- **Problem description**
Every record below, from first to last: print it exactly as shown.

- **Provided data**
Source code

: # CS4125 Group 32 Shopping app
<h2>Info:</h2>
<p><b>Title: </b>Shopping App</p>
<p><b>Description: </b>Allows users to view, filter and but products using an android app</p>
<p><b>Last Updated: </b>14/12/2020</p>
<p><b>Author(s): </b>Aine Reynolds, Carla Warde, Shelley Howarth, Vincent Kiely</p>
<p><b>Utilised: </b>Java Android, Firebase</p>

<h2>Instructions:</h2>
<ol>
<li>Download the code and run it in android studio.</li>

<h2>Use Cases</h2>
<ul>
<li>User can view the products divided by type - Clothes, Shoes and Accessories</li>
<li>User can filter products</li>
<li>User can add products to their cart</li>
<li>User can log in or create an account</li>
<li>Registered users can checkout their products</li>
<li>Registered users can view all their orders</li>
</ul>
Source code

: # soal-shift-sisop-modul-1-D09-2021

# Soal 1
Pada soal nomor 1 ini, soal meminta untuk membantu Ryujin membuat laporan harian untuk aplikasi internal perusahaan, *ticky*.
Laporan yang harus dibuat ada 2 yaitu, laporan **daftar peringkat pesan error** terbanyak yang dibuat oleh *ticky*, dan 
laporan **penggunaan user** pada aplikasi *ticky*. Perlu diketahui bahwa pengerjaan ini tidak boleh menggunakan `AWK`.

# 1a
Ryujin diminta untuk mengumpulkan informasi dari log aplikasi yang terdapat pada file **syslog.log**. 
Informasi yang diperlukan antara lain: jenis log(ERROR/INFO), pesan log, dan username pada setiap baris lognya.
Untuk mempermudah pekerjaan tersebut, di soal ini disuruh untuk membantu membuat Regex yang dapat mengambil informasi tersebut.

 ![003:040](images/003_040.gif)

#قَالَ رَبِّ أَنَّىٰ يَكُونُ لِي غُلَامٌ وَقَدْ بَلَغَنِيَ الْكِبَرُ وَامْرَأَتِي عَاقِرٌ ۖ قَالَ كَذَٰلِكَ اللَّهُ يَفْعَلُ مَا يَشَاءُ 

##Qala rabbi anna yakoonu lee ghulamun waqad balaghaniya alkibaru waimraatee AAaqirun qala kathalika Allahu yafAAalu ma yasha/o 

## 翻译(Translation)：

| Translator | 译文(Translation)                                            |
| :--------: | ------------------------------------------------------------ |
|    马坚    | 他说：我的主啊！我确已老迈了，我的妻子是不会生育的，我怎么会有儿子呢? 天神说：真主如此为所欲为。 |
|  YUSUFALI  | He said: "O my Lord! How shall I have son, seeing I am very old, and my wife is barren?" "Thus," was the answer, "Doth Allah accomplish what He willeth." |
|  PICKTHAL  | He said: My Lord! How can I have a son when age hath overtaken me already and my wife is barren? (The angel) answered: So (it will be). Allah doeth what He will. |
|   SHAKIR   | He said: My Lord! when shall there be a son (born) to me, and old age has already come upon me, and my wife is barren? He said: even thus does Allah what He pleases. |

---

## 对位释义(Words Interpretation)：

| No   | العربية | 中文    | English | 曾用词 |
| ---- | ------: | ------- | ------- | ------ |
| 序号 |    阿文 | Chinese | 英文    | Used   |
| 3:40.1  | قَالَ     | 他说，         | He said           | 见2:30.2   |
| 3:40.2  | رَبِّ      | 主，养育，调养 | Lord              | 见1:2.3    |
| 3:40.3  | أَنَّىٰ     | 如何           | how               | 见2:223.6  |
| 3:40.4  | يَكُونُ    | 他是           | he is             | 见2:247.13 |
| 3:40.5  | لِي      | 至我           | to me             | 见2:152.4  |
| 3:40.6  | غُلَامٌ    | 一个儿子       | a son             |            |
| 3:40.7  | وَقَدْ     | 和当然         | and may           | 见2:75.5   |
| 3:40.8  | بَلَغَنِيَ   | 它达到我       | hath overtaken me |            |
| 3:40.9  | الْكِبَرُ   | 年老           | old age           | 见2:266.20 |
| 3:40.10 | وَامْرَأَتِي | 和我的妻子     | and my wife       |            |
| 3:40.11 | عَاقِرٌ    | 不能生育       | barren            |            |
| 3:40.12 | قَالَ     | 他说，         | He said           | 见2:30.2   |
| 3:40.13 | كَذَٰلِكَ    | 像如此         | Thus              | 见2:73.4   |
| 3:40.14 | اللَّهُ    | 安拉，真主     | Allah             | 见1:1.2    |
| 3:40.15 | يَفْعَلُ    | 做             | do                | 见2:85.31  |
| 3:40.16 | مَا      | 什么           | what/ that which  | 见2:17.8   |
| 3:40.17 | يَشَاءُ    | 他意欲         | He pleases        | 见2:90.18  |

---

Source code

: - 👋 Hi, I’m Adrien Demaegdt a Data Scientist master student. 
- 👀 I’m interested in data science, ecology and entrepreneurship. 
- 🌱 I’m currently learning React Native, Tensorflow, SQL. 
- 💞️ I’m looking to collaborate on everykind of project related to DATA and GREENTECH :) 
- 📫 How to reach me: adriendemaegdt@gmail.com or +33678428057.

- **Your solution**
Source code

: # CS4125 Group 32 Shopping app
<h2>Info:</h2>
<p><b>Title: </b>Shopping App</p>
<p><b>Description: </b>Allows users to view, filter and but products using an android app</p>
<p><b>Last Updated: </b>14/12/2020</p>
<p><b>Author(s): </b>Aine Reynolds, Carla Warde, Shelley Howarth, Vincent Kiely</p>
<p><b>Utilised: </b>Java Android, Firebase</p>

<h2>Instructions:</h2>
<ol>
<li>Download the code and run it in android studio.</li>

<h2>Use Cases</h2>
<ul>
<li>User can view the products divided by type - Clothes, Shoes and Accessories</li>
<li>User can filter products</li>
<li>User can add products to their cart</li>
<li>User can log in or create an account</li>
<li>Registered users can checkout their products</li>
<li>Registered users can view all their orders</li>
</ul>
Source code

: # soal-shift-sisop-modul-1-D09-2021

# Soal 1
Pada soal nomor 1 ini, soal meminta untuk membantu Ryujin membuat laporan harian untuk aplikasi internal perusahaan, *ticky*.
Laporan yang harus dibuat ada 2 yaitu, laporan **daftar peringkat pesan error** terbanyak yang dibuat oleh *ticky*, dan 
laporan **penggunaan user** pada aplikasi *ticky*. Perlu diketahui bahwa pengerjaan ini tidak boleh menggunakan `AWK`.

# 1a
Ryujin diminta untuk mengumpulkan informasi dari log aplikasi yang terdapat pada file **syslog.log**. 
Informasi yang diperlukan antara lain: jenis log(ERROR/INFO), pesan log, dan username pada setiap baris lognya.
Untuk mempermudah pekerjaan tersebut, di soal ini disuruh untuk membantu membuat Regex yang dapat mengambil informasi tersebut.

 ![003:040](images/003_040.gif)

#قَالَ رَبِّ أَنَّىٰ يَكُونُ لِي غُلَامٌ وَقَدْ بَلَغَنِيَ الْكِبَرُ وَامْرَأَتِي عَاقِرٌ ۖ قَالَ كَذَٰلِكَ اللَّهُ يَفْعَلُ مَا يَشَاءُ 

##Qala rabbi anna yakoonu lee ghulamun waqad balaghaniya alkibaru waimraatee AAaqirun qala kathalika Allahu yafAAalu ma yasha/o 

## 翻译(Translation)：

| Translator | 译文(Translation)                                            |
| :--------: | ------------------------------------------------------------ |
|    马坚    | 他说：我的主啊！我确已老迈了，我的妻子是不会生育的，我怎么会有儿子呢? 天神说：真主如此为所欲为。 |
|  YUSUFALI  | He said: "O my Lord! How shall I have son, seeing I am very old, and my wife is barren?" "Thus," was the answer, "Doth Allah accomplish what He willeth." |
|  PICKTHAL  | He said: My Lord! How can I have a son when age hath overtaken me already and my wife is barren? (The angel) answered: So (it will be). Allah doeth what He will. |
|   SHAKIR   | He said: My Lord! when shall there be a son (born) to me, and old age has already come upon me, and my wife is barren? He said: even thus does Allah what He pleases. |

---

## 对位释义(Words Interpretation)：

| No   | العربية | 中文    | English | 曾用词 |
| ---- | ------: | ------- | ------- | ------ |
| 序号 |    阿文 | Chinese | 英文    | Used   |
| 3:40.1  | قَالَ     | 他说，         | He said           | 见2:30.2   |
| 3:40.2  | رَبِّ      | 主，养育，调养 | Lord              | 见1:2.3    |
| 3:40.3  | أَنَّىٰ     | 如何           | how               | 见2:223.6  |
| 3:40.4  | يَكُونُ    | 他是           | he is             | 见2:247.13 |
| 3:40.5  | لِي      | 至我           | to me             | 见2:152.4  |
| 3:40.6  | غُلَامٌ    | 一个儿子       | a son             |            |
| 3:40.7  | وَقَدْ     | 和当然         | and may           | 见2:75.5   |
| 3:40.8  | بَلَغَنِيَ   | 它达到我       | hath overtaken me |            |
| 3:40.9  | الْكِبَرُ   | 年老           | old age           | 见2:266.20 |
| 3:40.10 | وَامْرَأَتِي | 和我的妻子     | and my wife       |            |
| 3:40.11 | عَاقِرٌ    | 不能生育       | barren            |            |
| 3:40.12 | قَالَ     | 他说，         | He said           | 见2:30.2   |
| 3:40.13 | كَذَٰلِكَ    | 像如此         | Thus              | 见2:73.4   |
| 3:40.14 | اللَّهُ    | 安拉，真主     | Allah             | 见1:1.2    |
| 3:40.15 | يَفْعَلُ    | 做             | do                | 见2:85.31  |
| 3:40.16 | مَا      | 什么           | what/ that which  | 见2:17.8   |
| 3:40.17 | يَشَاءُ    | 他意欲         | He pleases        | 见2:90.18  |

---

Source code

: - 👋 Hi, I’m Adrien Demaegdt a Data Scientist master student. 
- 👀 I’m interested in data science, ecology and entrepreneurship. 
- 🌱 I’m currently learning React Native, Tensorflow, SQL. 
- 💞️ I’m looking to collaborate on everykind of project related to DATA and GREENTECH :) 
- 📫 How to reach me: adriendemaegdt@gmail.com or +33678428057.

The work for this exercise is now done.